Less clear is whether there is an implied cause of action when an employee can establish that the employer acted in bad faith and obvious disregard for the employee's rights under the Act. Specifically, the Right to Privacy in the Workplace Act grants employees a cause of action against employers related to discrimination based on the use of a lawful product. Presumably, an employee arguing that he/she was not actually impaired in the workplace will argue that his/her only use was off-duty and that he/she has a cause of action under the Lawful Products law as a result. Such a lawsuit will necessarily require proving that there was no legitimate basis for the employer to believe the employee was under the influence in the workplace, which strangely mirrors the very cause of action the Act claims does not exist. Only time will tell where courts draw the line on what is and is not a viable cause of action under the Lawful Products law.
Prior to January 1, 2020, Illinois employers should:
- Communicate to employees your company's workplace policy with regard to marijuana use. Make clear that the new law only addresses what employees do during their off-duty time and your company's policies on drug use in the workplace govern what is and is not permissible in the workplace.
- Revise your policies on drug use in the workplace to reflect the legalization of marijuana in Illinois. Your policies should make clear your company's position on the use or possession of marijuana in the workplace as well any prohibition of employees working under the influence of the same. If you will continue to drug test, make sure your policy is clear on this point.

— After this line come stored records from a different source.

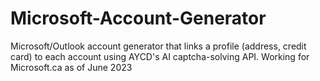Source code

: # Microsoft-Account-Generator
Microsoft/Outlook account generator that links a profile (address, credit card) to each account using AYCD's AI captcha-solving API.
Working for Microsoft.ca as of June 2023
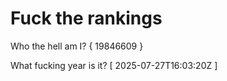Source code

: # Fuck the rankings

Who the hell am I?
{ 19846609 }

What fucking year is it?
[ 2025-07-27T16:03:20Z ]
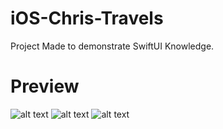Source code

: # iOS-Chris-Travels
Project Made to demonstrate SwiftUI Knowledge.

# Preview
![alt text](https://github.com/renatomateusx/iOS-Chris-Travels/blo/[master]/1.png?raw=true)
![alt text](https://github.com/renatomateusx/iOS-Chris-Travels/blo/[master]/2.png?raw=true)
![alt text](https://github.com/renatomateusx/iOS-Chris-Travels/blo/[master]/3.png?raw=true)
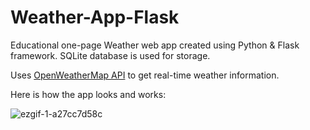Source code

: # Weather-App-Flask

Educational one-page Weather web app created using Python & Flask framework.
SQLite database is used for storage.

Uses [OpenWeatherMap API](https://openweathermap.org/) to get real-time weather information.

Here is how the app looks and works:

![ezgif-1-a27cc7d58c](https://github.com/user-attachments/assets/15819ef4-637d-45a4-b4d6-3c272cbf2c44)

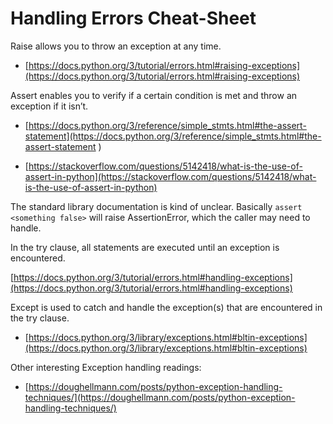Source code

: # Handling Errors Cheat-Sheet

Raise allows you to throw an exception at any time.

- [https://docs.python.org/3/tutorial/errors.html#raising-exceptions](https://docs.python.org/3/tutorial/errors.html#raising-exceptions)

Assert enables you to verify if a certain condition is met and throw an exception if it isn’t.

- [https://docs.python.org/3/reference/simple_stmts.html#the-assert-statement](https://docs.python.org/3/reference/simple_stmts.html#the-assert-statement
)

- [https://stackoverflow.com/questions/5142418/what-is-the-use-of-assert-in-python](https://stackoverflow.com/questions/5142418/what-is-the-use-of-assert-in-python)

The standard library documentation is kind of unclear. Basically `assert <something false>` will raise AssertionError, which the caller may need to handle.

In the try clause, all statements are executed until an exception is encountered.

[https://docs.python.org/3/tutorial/errors.html#handling-exceptions](https://docs.python.org/3/tutorial/errors.html#handling-exceptions)

Except is used to catch and handle the exception(s) that are encountered in the try clause.

- [https://docs.python.org/3/library/exceptions.html#bltin-exceptions](https://docs.python.org/3/library/exceptions.html#bltin-exceptions)

Other interesting Exception handling readings:

- [https://doughellmann.com/posts/python-exception-handling-techniques/](https://doughellmann.com/posts/python-exception-handling-techniques/)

- Create a legitimate appeal process for employees seeking to challenge the good faith determination that they were under the influence of marijuana in the workplace. Commit this right and the appeal process to writing, so that employees are aware of the right as well as how to exercise it.
- Train your management team on how to properly observe and document the symptoms of impairment in the workplace and their impact on the employee's job performance. Consider whether there is a need for a formal approval process for terminating employees believed to be under the influence in the workplace in order to ensure consistency.